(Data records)
========================================

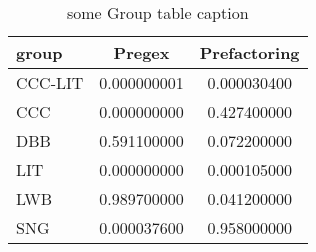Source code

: \begin{table*}\begin{small}\begin{center}\caption{some Group table caption}\label{table:groupANOVATable}\begin{tabular}
{lcc}
group & Pregex & Prefactoring \\
\toprule[0.16em]
CCC-LIT & 0.000000001 & 0.000030400\\
CCC & 0.000000000 & 0.427400000\\
DBB & 0.591100000 & 0.072200000\\
LIT & 0.000000000 & 0.000105000\\
LWB & 0.989700000 & 0.041200000\\
SNG & 0.000037600 & 0.958000000\\
\bottomrule[0.13em]\end{tabular}\end{center}\end{small}\end{table*}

========================================

Exercise brief
Please repeat every record above exactly, but leave out the pictures.

Answer
Source code

: \begin{table*}\begin{small}\begin{center}\caption{some Group table caption}\label{table:groupANOVATable}\begin{tabular}
{lcc}
group & Pregex & Prefactoring \\
\toprule[0.16em]
CCC-LIT & 0.000000001 & 0.000030400\\
CCC & 0.000000000 & 0.427400000\\
DBB & 0.591100000 & 0.072200000\\
LIT & 0.000000000 & 0.000105000\\
LWB & 0.989700000 & 0.041200000\\
SNG & 0.000037600 & 0.958000000\\
\bottomrule[0.13em]\end{tabular}\end{center}\end{small}\end{table*}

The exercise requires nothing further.